In its solid form Anthranilamide is a crystalline powder. Particle size analysis found that 36.67% of the particles are inhalable (particle size <100 µm), but that 0% were < 4 µm and therefore the sample was not considered to contain respirable particles.
There is no hydrolysis data on Anthranilamide as the REACH Annex VIII test was waivered due to Anthranilamide being readily biodegradable.
ABSORPTION, DISTRIBUTION AND EXCRETION
Absorption
Potential for Absorption
Anthranilamide in solid form contains 36.67% particles of a size that could be inhaled following exposure to airborne dusts.
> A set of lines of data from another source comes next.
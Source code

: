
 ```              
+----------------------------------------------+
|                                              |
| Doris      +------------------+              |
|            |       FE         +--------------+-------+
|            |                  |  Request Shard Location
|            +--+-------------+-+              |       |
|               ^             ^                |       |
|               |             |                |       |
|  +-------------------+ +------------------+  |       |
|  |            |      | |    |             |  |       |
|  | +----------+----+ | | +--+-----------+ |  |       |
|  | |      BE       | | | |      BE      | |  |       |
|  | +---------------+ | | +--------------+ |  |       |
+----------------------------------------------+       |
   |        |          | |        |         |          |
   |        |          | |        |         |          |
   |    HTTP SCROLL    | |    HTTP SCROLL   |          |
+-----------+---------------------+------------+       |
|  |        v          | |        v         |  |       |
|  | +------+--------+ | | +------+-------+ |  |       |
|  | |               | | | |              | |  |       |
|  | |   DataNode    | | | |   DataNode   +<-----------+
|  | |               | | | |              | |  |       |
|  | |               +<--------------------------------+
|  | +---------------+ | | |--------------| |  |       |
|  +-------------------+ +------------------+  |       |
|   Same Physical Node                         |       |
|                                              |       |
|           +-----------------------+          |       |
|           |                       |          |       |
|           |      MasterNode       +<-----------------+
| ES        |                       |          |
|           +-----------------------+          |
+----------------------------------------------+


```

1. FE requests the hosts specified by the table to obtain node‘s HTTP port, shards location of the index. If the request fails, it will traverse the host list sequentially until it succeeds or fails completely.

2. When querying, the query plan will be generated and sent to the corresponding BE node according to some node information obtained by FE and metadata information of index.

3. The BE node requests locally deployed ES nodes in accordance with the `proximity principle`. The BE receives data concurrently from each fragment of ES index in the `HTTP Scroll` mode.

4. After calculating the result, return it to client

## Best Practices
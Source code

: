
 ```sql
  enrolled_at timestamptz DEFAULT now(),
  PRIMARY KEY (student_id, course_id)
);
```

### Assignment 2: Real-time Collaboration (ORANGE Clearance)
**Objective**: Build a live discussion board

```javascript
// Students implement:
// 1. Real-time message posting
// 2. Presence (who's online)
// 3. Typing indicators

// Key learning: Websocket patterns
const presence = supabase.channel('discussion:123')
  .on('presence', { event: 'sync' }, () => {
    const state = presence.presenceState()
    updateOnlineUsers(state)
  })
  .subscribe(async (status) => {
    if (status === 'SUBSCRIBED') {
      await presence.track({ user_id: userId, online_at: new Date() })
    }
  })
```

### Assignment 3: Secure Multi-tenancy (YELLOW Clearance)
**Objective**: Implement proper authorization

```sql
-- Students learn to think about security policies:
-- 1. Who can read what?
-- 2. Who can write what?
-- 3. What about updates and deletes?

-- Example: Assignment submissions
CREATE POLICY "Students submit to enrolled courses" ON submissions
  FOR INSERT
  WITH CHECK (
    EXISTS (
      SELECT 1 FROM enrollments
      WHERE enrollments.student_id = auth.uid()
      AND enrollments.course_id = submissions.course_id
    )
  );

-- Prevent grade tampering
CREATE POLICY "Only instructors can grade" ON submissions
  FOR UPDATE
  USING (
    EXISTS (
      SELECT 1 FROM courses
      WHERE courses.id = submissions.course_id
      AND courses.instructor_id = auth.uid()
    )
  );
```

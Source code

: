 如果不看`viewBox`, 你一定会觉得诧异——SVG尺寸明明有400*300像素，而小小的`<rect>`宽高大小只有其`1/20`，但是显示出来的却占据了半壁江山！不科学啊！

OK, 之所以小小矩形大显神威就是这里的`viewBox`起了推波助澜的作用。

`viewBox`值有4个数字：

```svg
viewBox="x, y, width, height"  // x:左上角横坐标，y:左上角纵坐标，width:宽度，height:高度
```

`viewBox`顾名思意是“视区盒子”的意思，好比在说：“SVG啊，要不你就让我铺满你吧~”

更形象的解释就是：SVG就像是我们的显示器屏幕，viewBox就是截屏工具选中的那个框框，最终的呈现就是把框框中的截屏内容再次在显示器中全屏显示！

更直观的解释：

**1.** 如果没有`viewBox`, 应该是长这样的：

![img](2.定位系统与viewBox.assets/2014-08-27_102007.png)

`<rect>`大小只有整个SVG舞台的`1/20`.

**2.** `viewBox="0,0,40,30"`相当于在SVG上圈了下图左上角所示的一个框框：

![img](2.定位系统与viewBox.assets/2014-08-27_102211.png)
However as 0% of particles are respirable, little of an inhaled dose will reach the alveoli and most of the dose can be expected to be transferred to the stomach via mucocilliary action and swallowing.
Anthranilamide is a low molecular weight molecule and therefore its size is unlikely to present a significant barrier to absorption across the gastrointestinal mucosa, hence, uptake as it passes through the gastrointestinal tract may occur. Anthranilamide uptake is likely to vary as it passes through the gut given that it will be ionised to differing degrees at the different pH’s encountered in the gastrointestinal tract. Anthranilamide has a log P value of 0.76 and therefore the non-ionised form is likely to have sufficient lipid solubility to pass across biological membranes. It is unlikely that active transport mechanisms will be a significant uptake route due to a lack of similarity with endogenous molecules.
Overall, it can be expected that absorption of the intact molecule across the gastrointestinal mucosa will occur, but a proportion of an oral dose is likely to not be absorbed and subsequently be excreted in the faeces.
Evidence for Absorption
An oral repeated dose reproductive developmental toxicity screening study has been conducted on Anthranilamide using doses of 30, 150 and 500 mg/kg/bw/day. There were some clear systemic toxicological effects in the study at 500 mg/kg bw/day and on offspring development at 150 and 500 mg/kg bw/day indicating thatAnthranilamide was absorbed and it, or its metabolites were at a sufficient concentration to exert effects.
There is no information on which to assess with certainty if Anthranilamide can be absorbed significantly via dermal exposure. Given its molecular weight it is conceivable that a dermal absorption could occur; however, factors such as its relatively low lipid solubility are likely to mean that absorption by this route is unlikely to be significant.
DISTRIBUTION
It is unlikely that Anthranilamide will exhibit any significant distribution within the body between plasma and tissues as its logP value (0.76) does not indicate it will have a strong affinity for fats.
Minor developmental effects consisting of reductions in offspring body weight, body weight gains and general development were seen in the oral repeated dose reproductive developmental toxicity screening study. Effects were seen at doses below those which maternal toxicity occurred; however, it is not possible to draw any conclusions from the study about whether the effect was due to a direct action on the offspring and/or reproductive system and concomitantly conclusions cannot be drawn about whether the distribution of Anthranilamide in the body includes the reproductive organs.
METABOLISM
Anthranilamide contains a water solubilising hydroxyl group which is likely to aid excretion and also metabolism of the molecule by cytochrome P450 enzyme metabolising system. Additionally, amine groups on the molecule are likely to undergo oxidation by amine oxidase enzymes. Hence, in organisms such as mammals and fish with significantly developed xenobiotic metabolising systems, Anthranilamide is expected to undergo a degree of metabolism resulting in breakdown of the molecule and ultimate excretion.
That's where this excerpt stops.